### [Problem details]
Transcribe, without any alteration, only the lines that begin at the line containing "- **LinkedIn:** [Shahid's" and run to the last line below.

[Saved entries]
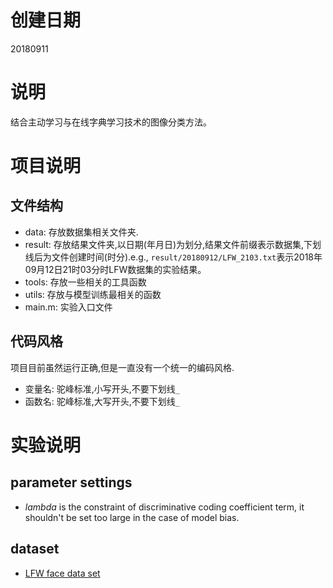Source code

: # 创建日期
20180911

# 说明
结合主动学习与在线字典学习技术的图像分类方法。

# 项目说明

## 文件结构
- data: 存放数据集相关文件夹.
- result: 存放结果文件夹,以日期(年月日)为划分,结果文件前缀表示数据集,下划线后为文件创建时间(时分).e.g., `result/20180912/LFW_2103.txt`表示2018年09月12日21时03分时LFW数据集的实验结果。
- tools: 存放一些相关的工具函数
- utils: 存放与模型训练最相关的函数
- main.m: 实验入口文件

## 代码风格
项目目前虽然运行正确,但是一直没有一个统一的编码风格.
- 变量名: 驼峰标准,小写开头,不要下划线`_`
- 函数名: 驼峰标准,大写开头,不要下划线`_`

# 实验说明
## parameter settings
- $lambda$ is the constraint of discriminative coding coefficient term, it shouldn't be set too large in the case of model bias.

## dataset
- [LFW face data set](http://vis-www.cs.umass.edu/lfw/)
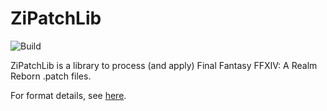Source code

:# ZiPatchLib

![Build](https://github.com/pmgr/ZiPatchLib/workflows/Build/badge.svg?branch=master)

ZiPatchLib is a library to process (and apply) Final Fantasy FFXIV: A Realm Reborn .patch files.

For format details, see [here](https://xiv.dev/data-files/zipatch). 
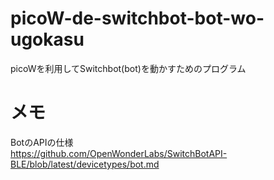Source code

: # picoW-de-switchbot-bot-wo-ugokasu
picoWを利用してSwitchbot(bot)を動かすためのプログラム


# メモ
BotのAPIの仕様  
https://github.com/OpenWonderLabs/SwitchBotAPI-BLE/blob/latest/devicetypes/bot.md
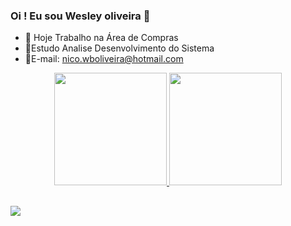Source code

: ### Oi ! Eu sou Wesley oliveira 👋

- 🔭 Hoje Trabalho na Área de Compras 
- 🎒Estudo Analise Desenvolvimento do Sistema 
- 📧E-mail: nico.wboliveira@hotmail.com

<div align="center">
  <a href="https://github.com/nico-oliveira">
  <img height="180em" src="https://github-readme-stats.vercel.app/api?username=nico-oliveira&show_icons=true&theme=dark&include_all_commits=true&count_private=true"/>
  <img height="180em" src="https://github-readme-stats.vercel.app/api/top-langs/?username=nico-oliveira&layout=compact&langs_count=7&theme=dark"/>
</div>

</div>
  
  ##
 
<div> 
 
  <a href="https://instagram.com/nico_oliveirah" target="_blank"><img src="https://img.shields.io/badge/-Instagram-%23E4405F?style=for-the-badge&logo=instagram&logoColor=white" target="_blank"></a>
          
            
 	
  
</div>

            
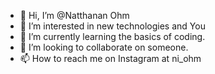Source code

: - 👋 Hi, I’m @Natthanan Ohm
- 👀 I’m interested in new technologies and You
- 🌱 I’m currently learning the basics of coding.
- 💞️ I’m looking to collaborate on someone.
- 📫 How to reach me on Instagram at ni_ohm 

<!---
Ohm/Natthanan is a ✨ special ✨ repository because its `README.md` (this file) appears on your GitHub profile.
You can click the Preview link to take a look at your changes.
--->
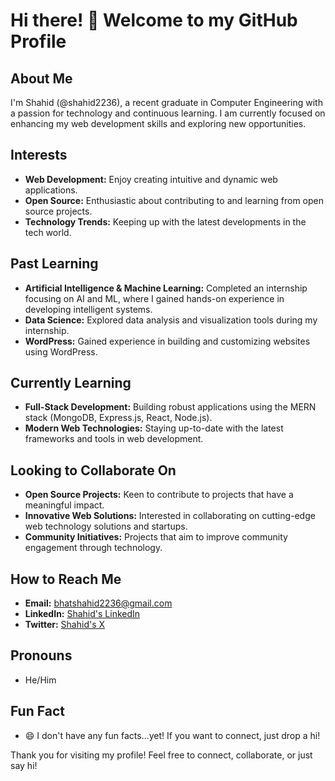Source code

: # Hi there! 👋 Welcome to my GitHub Profile

## About Me
I'm Shahid (@shahid2236), a recent graduate in Computer Engineering with a passion for technology and continuous learning. I am currently focused on enhancing my web development skills and exploring new opportunities.

## Interests
- **Web Development:** Enjoy creating intuitive and dynamic web applications.
- **Open Source:** Enthusiastic about contributing to and learning from open source projects.
- **Technology Trends:** Keeping up with the latest developments in the tech world.

## Past Learning
- **Artificial Intelligence & Machine Learning:** Completed an internship focusing on AI and ML, where I gained hands-on experience in developing intelligent systems.
- **Data Science:** Explored data analysis and visualization tools during my internship.
- **WordPress:** Gained experience in building and customizing websites using WordPress.

## Currently Learning
- **Full-Stack Development:** Building robust applications using the MERN stack (MongoDB, Express.js, React, Node.js).
- **Modern Web Technologies:** Staying up-to-date with the latest frameworks and tools in web development.

## Looking to Collaborate On
- **Open Source Projects:** Keen to contribute to projects that have a meaningful impact.
- **Innovative Web Solutions:** Interested in collaborating on cutting-edge web technology solutions and startups.
- **Community Initiatives:** Projects that aim to improve community engagement through technology.

## How to Reach Me
- **Email:** [bhatshahid2236@gmail.com](mailto:bhatshahid2236@gmail.com)
- **LinkedIn:** [Shahid's LinkedIn](www.linkedin.com/in/shahid2236)
- **Twitter:** [Shahid's X](https://x.com/theshahidbhat)

## Pronouns
- He/Him

## Fun Fact
- 😄 I don't have any fun facts...yet! If you want to connect, just drop a hi!

Thank you for visiting my profile! Feel free to connect, collaborate, or just say hi!


<!---
shahid2236/shahid2236 is a ✨ special ✨ repository because its `README.md` (this file) appears on your GitHub profile.
You can click the Preview link to take a look at your changes.
--->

### [Completed task]
- **LinkedIn:** [Shahid's LinkedIn](www.linkedin.com/in/shahid2236)
- **Twitter:** [Shahid's X](https://x.com/theshahidbhat)

## Pronouns
- He/Him

## Fun Fact
- 😄 I don't have any fun facts...yet! If you want to connect, just drop a hi!

Thank you for visiting my profile! Feel free to connect, collaborate, or just say hi!


<!---
shahid2236/shahid2236 is a ✨ special ✨ repository because its `README.md` (this file) appears on your GitHub profile.
You can click the Preview link to take a look at your changes.
--->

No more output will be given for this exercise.